C’est amusant ces modes au cinéma. En ce moment, on dirait que le thème « magie » est à la mode : secondaire dans Scoop, c’est le thème principal de Prestige et de l’Illusioniste. On retrouve certains acteurs d’un film à l’autre : Scarlett Johansson et Hugh Jackman dans Scoop et Prestige. Il n’y a pas photo, dans le rôle de la blonde, Scarlett est bien meilleure que Jessica Biel. Effectivement, la magie, c’est mystérieux, ça impressionne, ça fascine, mais on se dit qu’il y a toujours un truc rationnel, ça change de la science fiction ou des films avec du surnaturel (super héros, monstres, extra-terrestres) et finalement en se rassure en trouvant une explication sensée et en se disant que seul le raisonnable est possible.
Jusqu’au bout, à moins de se douter de quelque chose, on est dans le doute et dans le trouble, jusqu’à ce que de beaux retournements de situation ou que la rationalisation se produisent.
C’est un peu comme dans les films de braquage : un cerveau génial a concocté un plan tordu, complexe, sans failles, qui lui permet d’atteindre sa finalité et de s’en sortir avec de la classe. Rappelez vous, c’était il n’y a pas si longtemps : Braquage à l’Italienne, Inside Man, ou Ocean’s 11 et Ocean’s 12, ou pas mal de thrillers, plus ou moins récents (et plus ou moins bons) : Usual Suspects, le Dahlia Noir, Slevin (on retrouve encore Josh Hartnett, Scarlett Johansson)…

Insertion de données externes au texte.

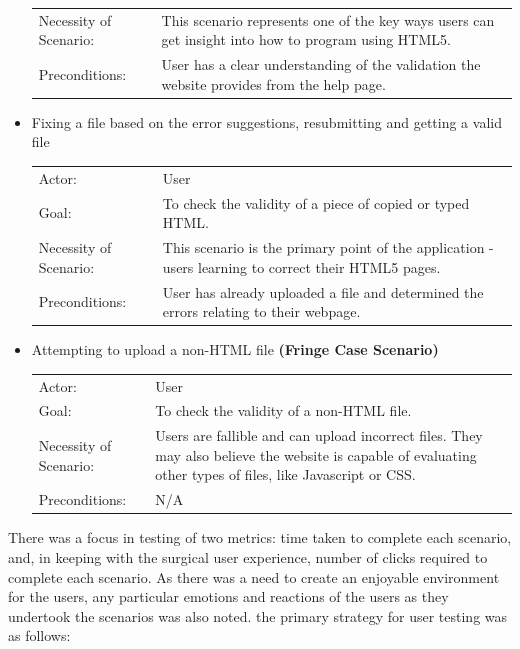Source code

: \documentclass[10pt]{article}
\begin{document}
\begin{itemize}
\begin{tabular}{l p{3.5in}}
Necessity of Scenario: & This scenario represents one of the key ways users can get insight into how to program using HTML5. \\
Preconditions: & User has a clear understanding of the validation the website provides from the help page. \\
\end{tabular}
\item Fixing a file based on the error suggestions, resubmitting and getting a valid file \\
\begin{tabular}{l p{3.5in}}
Actor: & User \\
Goal: & To check the validity of a piece of copied or typed HTML. \\
Necessity of Scenario: & This scenario is the primary point of the application - users learning to correct their HTML5 pages. \\
Preconditions: & User has already uploaded a file and determined the errors relating to their webpage. \\
\end{tabular}
\item Attempting to upload a non-HTML file \textbf{(Fringe Case Scenario)} \\
\begin{tabular}{l p{3.5in}}
Actor: & User \\
Goal: & To check the validity of a non-HTML file. \\
Necessity of Scenario: & Users are fallible and can upload incorrect files. They may also believe the website is capable of evaluating other types of files, like Javascript or CSS. \\
Preconditions: & N/A \\
\end{tabular}
\end{itemize}

There was a focus in testing of two metrics: time taken to complete each scenario, and, in keeping with the surgical user experience, number of clicks required to complete each scenario. As there was a need to create an enjoyable environment for the users, any particular emotions and reactions of the users as they undertook the scenarios was also noted. the primary strategy for user testing was as follows:
\end{document}
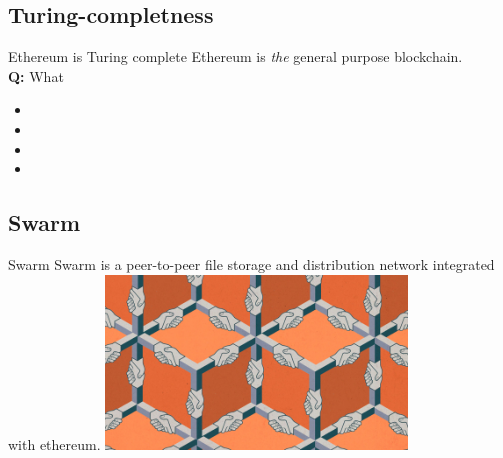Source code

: \documentclass{beamer}
\begin{document}
\subsection[turing]{Turing-completness}
\begin{frame}{Ethereum is Turing complete}
 Ethereum is \textit{the} general purpose blockchain.\\[5mm]
 \textbf{Q:} What 
 

   \begin{itemize}
  \item[Bitcoin] 
  \item[Litecoin] 
  \item[Dogecoin] 
  \item[Ethereum] 
 \end{itemize}

 \end{frame}

 
\subsection[data]{Swarm}
\begin{frame}{Swarm}
Swarm is a peer-to-peer file storage and distribution network integrated with ethereum.
\includegraphics[width=8cm]{peerhandshake.jpg}
\end{frame}
\end{document}
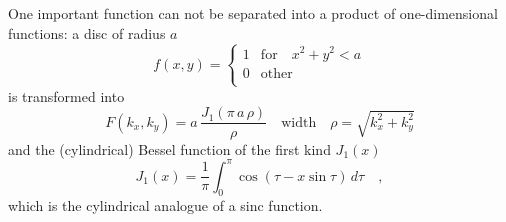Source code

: One important function can not be separated into a product of one-dimensional functions: a disc of radius $a$
    \begin{equation}
    f(x,y)  = \left\{ 
    \begin{array}{ll}
    1 & \text{for} \quad x^2+y^2 < a \\
    0 & \text{other} \\
    \end{array}
    \right.
   \end{equation}
is transformed into 
\begin{equation}
  F(k_x, k_y) = a \, \frac{J_1(\pi \, a \, \rho )}{\rho}
  \quad \text{width} \quad \rho = \sqrt{k_x^2 + k_y^2}
\end{equation}
and the (cylindrical) Bessel function of the first kind $J_1(x)$
\begin{equation}
  J_1(x) = \frac{1}{\pi} \int_0^\pi \cos (\tau - x \sin \tau) \,d\tau \quad ,
\end{equation}
which is the cylindrical analogue of a sinc function.





\printbibliography[segment=\therefsegment,heading=subbibliography]
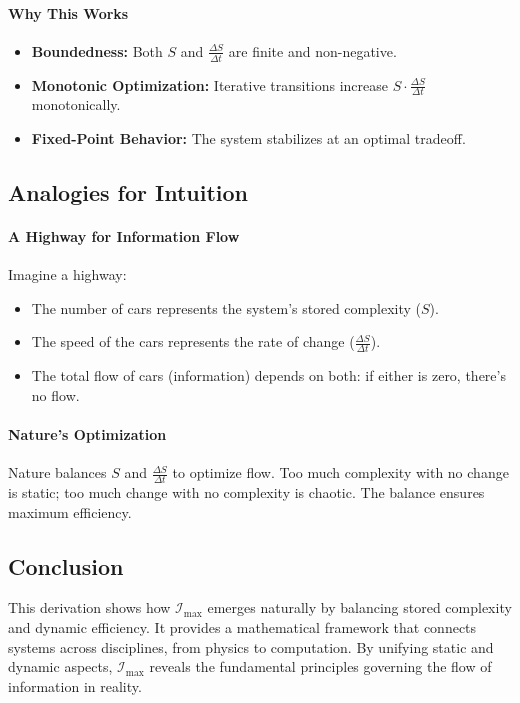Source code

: \documentclass[12pt]{article}
\begin{document}
\paragraph{Why This Works}
\begin{itemize}
    \item \textbf{Boundedness:} Both \(S\) and \(\frac{\Delta S}{\Delta t}\) are finite and non-negative.
    \item \textbf{Monotonic Optimization:} Iterative transitions increase \(S \cdot \frac{\Delta S}{\Delta t}\) monotonically.
    \item \textbf{Fixed-Point Behavior:} The system stabilizes at an optimal tradeoff.
\end{itemize}


\subsection{Analogies for Intuition}

\paragraph{A Highway for Information Flow}
Imagine a highway:
\begin{itemize}
    \item The number of cars represents the system’s stored complexity (\(S\)).
    \item The speed of the cars represents the rate of change (\(\frac{\Delta S}{\Delta t}\)).
    \item The total flow of cars (information) depends on both: if either is zero, there’s no flow.
\end{itemize}

\paragraph{Nature’s Optimization}
Nature balances \(S\) and \(\frac{\Delta S}{\Delta t}\) to optimize flow. Too much complexity with no change is static; too much change with no complexity is chaotic. The balance ensures maximum efficiency.

\subsection{Conclusion}
This derivation shows how \(\mathcal{I}_{\text{max}}\) emerges naturally by balancing stored complexity and dynamic efficiency. It provides a mathematical framework that connects systems across disciplines, from physics to computation. By unifying static and dynamic aspects, \(\mathcal{I}_{\text{max}}\) reveals the fundamental principles governing the flow of information in reality.
\end{document}
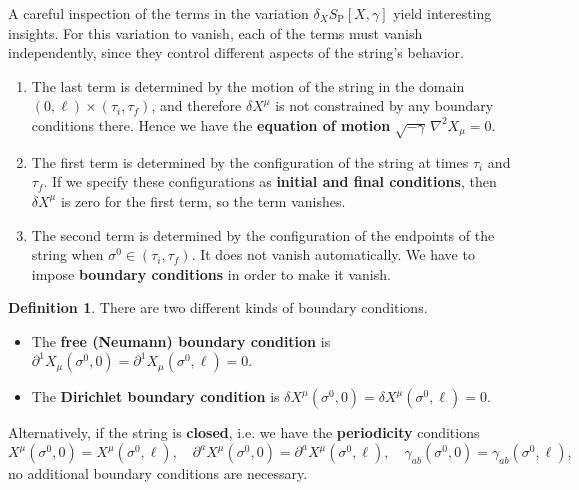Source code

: \documentclass{report}
\theoremstyle{plain}
\theoremstyle{definition}
\newtheorem{definition}[theorem]{Definition}
\theoremstyle{remark}
\newcommand{\di}{\partial}
\begin{document}
A careful inspection of the terms in the variation $\delta_X
S_{\text{P}}[X, \gamma]$ yield interesting insights. For this
variation to vanish, each of the terms must vanish independently,
since they control different aspects of the string's behavior.
\begin{enumerate}
\item The last term is determined by the motion of the string in the
  domain $(0, \ell) \times (\tau_i, \tau_f)$, and therefore $\delta
  X^\mu$ is not constrained by any boundary conditions there. Hence we
  have the {\bf equation of motion} $\sqrt{-\gamma} \, \nabla^2 X_\mu
  = 0$.
\item The first term is determined by the configuration of the string
  at times $\tau_i$ and $\tau_f$. If we specify these configurations
  as {\bf initial and final conditions}, then $\delta X^\mu$ is zero
  for the first term, so the term vanishes.
\item The second term is determined by the configuration of the
  endpoints of the string when $\sigma^0 \in (\tau_i, \tau_f)$. It
  does not vanish automatically. We have to impose {\bf boundary
    conditions} in order to make it vanish.
\end{enumerate}

\begin{definition}
  There are two different kinds of boundary conditions.
  \begin{itemize}
  \item The {\bf free (Neumann) boundary condition} is $\di^1
    X_\mu(\sigma^0, 0) = \di^1 X_\mu(\sigma^0, \ell) = 0$.
  \item The {\bf Dirichlet boundary condition} is $\delta
    X^\mu(\sigma^0, 0) = \delta X^\mu(\sigma^0, \ell) = 0$.
  \end{itemize}
  Alternatively, if the string is {\bf closed}, i.e. we have the {\bf
    periodicity} conditions
  \[ X^\mu(\sigma^0, 0) = X^\mu(\sigma^0, \ell), \quad \di^a X^\mu(\sigma^0, 0) = \di^a X^\mu(\sigma^0, \ell), \quad \gamma_{ab}(\sigma^0, 0) = \gamma_{ab}(\sigma^0, \ell), \]
  no additional boundary conditions are necessary.
\end{definition}
\end{document}
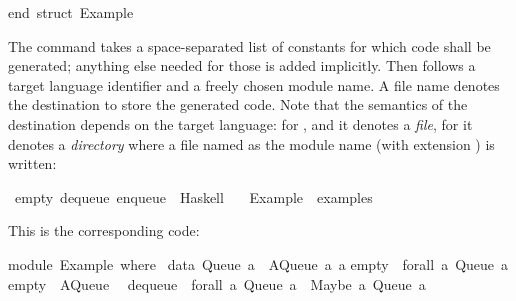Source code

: \begin{isabellebody}
\begin{isamarkuptext}
\isanewline
end{\isacharsemicolon}\ {\isacharparenleft}{\isacharasterisk}struct\ Example{\isacharasterisk}{\isacharparenright}\isanewline%
\end{isamarkuptext}%
\isamarkuptrue%
%
\endisatagquotetypewriter
{\isafoldquotetypewriter}%
%
\isadelimquotetypewriter
%
\endisadelimquotetypewriter
%
\begin{isamarkuptext}%
\noindent The \hypertarget{command.export-code}{\hyperlink{command.export-code}{\mbox{}}} command takes a
  space-separated list of constants for which code shall be generated;
  anything else needed for those is added implicitly.  Then follows a
  target language identifier and a freely chosen module name.  A file
  name denotes the destination to store the generated code.  Note that
  the semantics of the destination depends on the target language: for
  ,  and  it denotes a \emph{file},
  for  it denotes a \emph{directory} where a file named as the
  module name (with extension ) is written:%
\end{isamarkuptext}%
\isamarkuptrue%
%
\isadelimquote
%
\endisadelimquote
%
\isatagquote
{}\isamarkupfalse%
\ empty\ dequeue\ enqueue\ \ Haskell\isanewline
\ \ \ Example\ \ {\isachardoublequoteopen}examples{\isacharslash}{\isachardoublequoteclose}%
\endisatagquote
{\isafoldquote}%
%
\isadelimquote
%
\endisadelimquote
%
\begin{isamarkuptext}%
\noindent This is the corresponding code:%
\end{isamarkuptext}%
\isamarkuptrue%
%
\isadelimquotetypewriter
%
\endisadelimquotetypewriter
%
\isatagquotetypewriter
%
\begin{isamarkuptext}%
module\ Example\ where\ {\isacharbraceleft}\isanewline
\isanewline
data\ Queue\ a\ {\isacharequal}\ AQueue\ {\isacharbrackleft}a{\isacharbrackright}\ {\isacharbrackleft}a{\isacharbrackright}{\isacharsemicolon}\isanewline
\isanewline
empty\ {\isacharcolon}{\isacharcolon}\ forall\ a{\isachardot}\ Queue\ a{\isacharsemicolon}\isanewline
empty\ {\isacharequal}\ AQueue\ {\isacharbrackleft}{\isacharbrackright}\ {\isacharbrackleft}{\isacharbrackright}{\isacharsemicolon}\isanewline
\isanewline
dequeue\ {\isacharcolon}{\isacharcolon}\ forall\ a{\isachardot}\ Queue\ a\ {\isacharminus}{\isachargreater}\ {\isacharparenleft}Maybe\ a{\isacharcomma}\ Queue\ a{\isacharparenright}{\isacharsemicolon}\isanewline

\end{isamarkuptext}
\end{isabellebody}
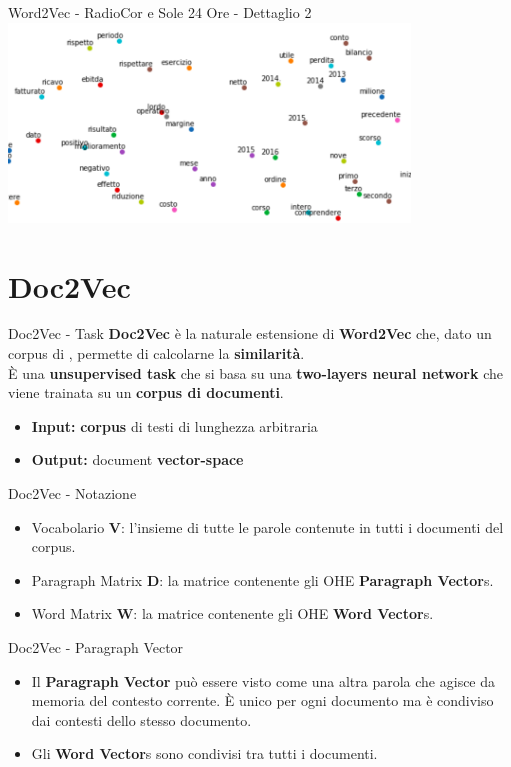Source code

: \documentclass[british]{beamer}
\begin{document}
\begin{frame}{Word2Vec - RadioCor e Sole 24 Ore - Dettaglio 2}
	\includegraphics[width= 0.8\textwidth]{./Imgs/plot-anni.png}
\end{frame}

\section{Doc2Vec}

\begin{frame}{Doc2Vec - Task}
	\textbf{Doc2Vec} \`{e} la naturale estensione di \textbf{Word2Vec} che, dato un corpus di , permette di calcolarne la \textbf{similarit\`{a}}.\\
	\`{E} una \textbf{unsupervised task} che si basa su una \textbf{\alert{two-layers neural network}} che viene trainata su un \textbf{corpus di documenti}. 
	\begin{itemize}
		\item \textbf{Input: }\textbf{corpus} di testi di lunghezza arbitraria
		\item \textbf{Output: }document \textbf{vector-space}
	\end{itemize}		
\end{frame}

\begin{frame}{Doc2Vec - Notazione}
	\begin{itemize}
		\item Vocabolario \textbf{V}: l'insieme di tutte le parole contenute in tutti i documenti del corpus.
		\item Paragraph Matrix \textbf{D}: la matrice contenente gli OHE \textbf{Paragraph Vector}s.
		\item Word Matrix \textbf{W}: la matrice contenente gli OHE \textbf{Word Vector}s.
	\end{itemize}
\end{frame}

\begin{frame}{Doc2Vec - Paragraph Vector}
	\begin{itemize}
		\item Il \textbf{Paragraph Vector} pu\`{o} essere visto come una altra parola che agisce da memoria del contesto corrente.
		 \`{E} unico per ogni documento ma \`{e} condiviso dai contesti dello stesso documento.
		\item Gli \textbf{Word Vector}s sono condivisi tra tutti i documenti.
	\end{itemize}
\end{frame}
\end{document}
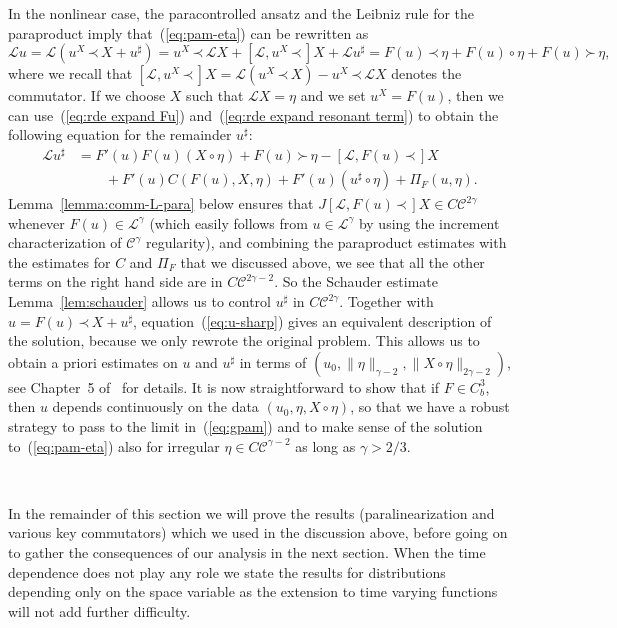 \documentclass[a4paper,11pt]{article}
\newcommand{\LL}{\mathscr{L}}
\newcommand{\CC}{\mathscr{C}}
\newcommand{\lpara}{\,\mathord{\prec}\,}
\newcommand{\rpara}{\,\mathord{\succ}\,}
\newcommand{\reso}{\,\mathord{\circ}\,}
\begin{document}
In the nonlinear case, the paracontrolled ansatz and the Leibniz rule for the
paraproduct imply that~(\ref{eq:pam-eta}) can be rewritten as
\[
   \LL u = \LL (u^X \lpara X + u^{\sharp}) = u^X \lpara \LL X + [ \LL, u^X \lpara ] X + \LL u^{\sharp} = F (u) \lpara \eta + F (u) \reso \eta + F(u) \rpara \eta,
\]
where we recall that $[ \LL, u^X \lpara ] X = \LL (u^X \lpara X) -
u^X \lpara \LL X$ denotes the commutator. If we choose $X$ such that $\LL X =
\eta$ and we set $u^X = F (u)$, then we can use~(\ref{eq:rde expand Fu})
and~(\ref{eq:rde expand resonant term}) to obtain the following equation for
the remainder $u^{\sharp}$:
\begin{equation}
  \begin{array}{ll}
    \LL u^{\sharp} & = F' (u) F (u)  (X \reso \eta) + F (u) \rpara \eta -
    [ \LL, F (u) \lpara ] X\\
    & \hspace{2em} + F' (u) C (F (u), X, \eta) + F' (u)  (u^{\sharp} \reso
    \eta) + \Pi_F (u, \eta) .
  \end{array} \label{eq:u-sharp}
\end{equation}
Lemma~\ref{lemma:comm-L-para} below ensures that $J [ \LL, F (u)
\lpara ] X \in C \CC^{2 \gamma}$ whenever $F(u) \in \LL^{\gamma}$ (which easily follows from $u \in \LL^\gamma$ by using the increment characterization of $\CC^\gamma$ regularity), and combining the paraproduct estimates with the estimates for $C$ and $\Pi_F$ that we discussed above, we see that all the other terms on the right hand side are in $C
\CC^{2 \gamma - 2}$. So the Schauder estimate Lemma~\ref{lem:schauder} allows us to control $u^{\sharp}$ in $C
\CC^{2 \gamma}$. Together with $u = F (u) \lpara X + u^{\sharp}$,
equation~(\ref{eq:u-sharp}) gives an equivalent description of the solution, because we only rewrote the original problem. This allows us to obtain a priori estimates on $u$ and $u^{\sharp}$ in terms of
$(u_0, \| \eta \|_{\gamma - 2}, \|X \reso \eta \|_{2 \gamma - 2})$, see Chapter~5 of~\cite{Gubinelli2012} for details. It is now
straightforward to show that if $F \in C^3_b$, then $u$ depends continuously on the data
$(u_0, \eta, X \reso \eta)$, so that we have a robust strategy to pass to the
limit in~(\ref{eq:gpam}) and to make sense of the solution
to~(\ref{eq:pam-eta}) also for irregular $\eta \in C \CC^{\gamma - 2}$ as long
as $\gamma > 2 / 3$.

\

In the remainder of this section we will prove the results (paralinearization
and various key commutators) which we used in the discussion above, before
going on to gather the consequences of our analysis in the next section. When
the time dependence does not play any role we state the results for
distributions depending only on the space variable as the extension to time
varying functions will not add further difficulty.
\end{document}
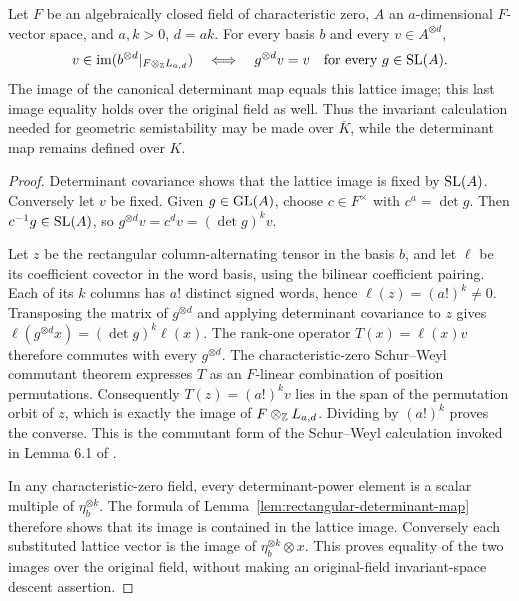 \begin{lemma}
\label{lem:rectangular-specht-invariants}
\leanok
Let $F$ be an algebraically closed field of characteristic zero,
$A$ an $a$-dimensional $F$-vector space, and $a,k>0$, $d=ak$.
For every basis $b$ and every $v\in A^{\otimes d}$,
\[
 v\in\operatorname{im}(b^{\otimes d}|_{F\otimes_\mathbb Z L_{a,d}})
 \quad\Longleftrightarrow\quad
 g^{\otimes d}v=v\quad\hbox{for every }g\in\operatorname{SL}(A).
\]
The image of the canonical determinant map equals this lattice image;
this last image equality holds over the original field as well.
Thus the invariant calculation needed for geometric semistability may
be made over $\overline K$, while the determinant map remains defined over $K$.
\end{lemma}
\begin{proof}
Determinant covariance shows that the lattice image is fixed by $\operatorname{SL}(A)$.
Conversely let $v$ be fixed. Given $g\in\operatorname{GL}(A)$, choose $c\in F^\times$
with $c^a=\det g$. Then $c^{-1}g\in\operatorname{SL}(A)$, so
$g^{\otimes d}v=c^dv=(\det g)^kv$.

Let $z$ be the rectangular column-alternating tensor in the basis $b$,
and let $\ell$ be its coefficient covector in the word basis, using
the bilinear coefficient pairing. Each of its $k$ columns has $a!$
distinct signed words, hence $\ell(z)=(a!)^k\ne0$.
Transposing the matrix of $g^{\otimes d}$ and applying determinant
covariance to $z$ gives
$\ell(g^{\otimes d}x)=(\det g)^k\ell(x)$.
The rank-one operator $T(x)=\ell(x)v$ therefore commutes with every
$g^{\otimes d}$. The characteristic-zero Schur--Weyl commutant theorem
expresses $T$ as an $F$-linear combination of position permutations.
Consequently $T(z)=(a!)^kv$ lies in the span of the permutation orbit
of $z$, which is exactly the image of $F\otimes_\mathbb Z L_{a,d}$.
Dividing by $(a!)^k$ proves the converse. This is the commutant form of
the Schur--Weyl calculation invoked in Lemma 6.1 of \cite{bost2026}.

In any characteristic-zero field, every determinant-power element is
a scalar multiple of $\eta_b^{\otimes k}$. The formula of
Lemma~\ref{lem:rectangular-determinant-map} therefore shows that its
image is contained in the lattice image. Conversely each substituted
lattice vector is the image of $\eta_b^{\otimes k}\otimes x$.
This proves equality of the two images over the original field,
without making an original-field invariant-space descent assertion.
\end{proof}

On a aussi droit à ça dans les films de vengeance/revanche, plus ou moins subtils : le Maitre du Jeu, Payback, Slevin, Kill Bill vol.1 & Kill Bill vol. 2…
Tout ça manque sérieusement de poésie!
Rédigé par chrisos



je viens de voir Les Infiltrés : c’est pareil!
Une longue et lente construction, pour conclure (de façon radicale) en 4 minutes à la fin!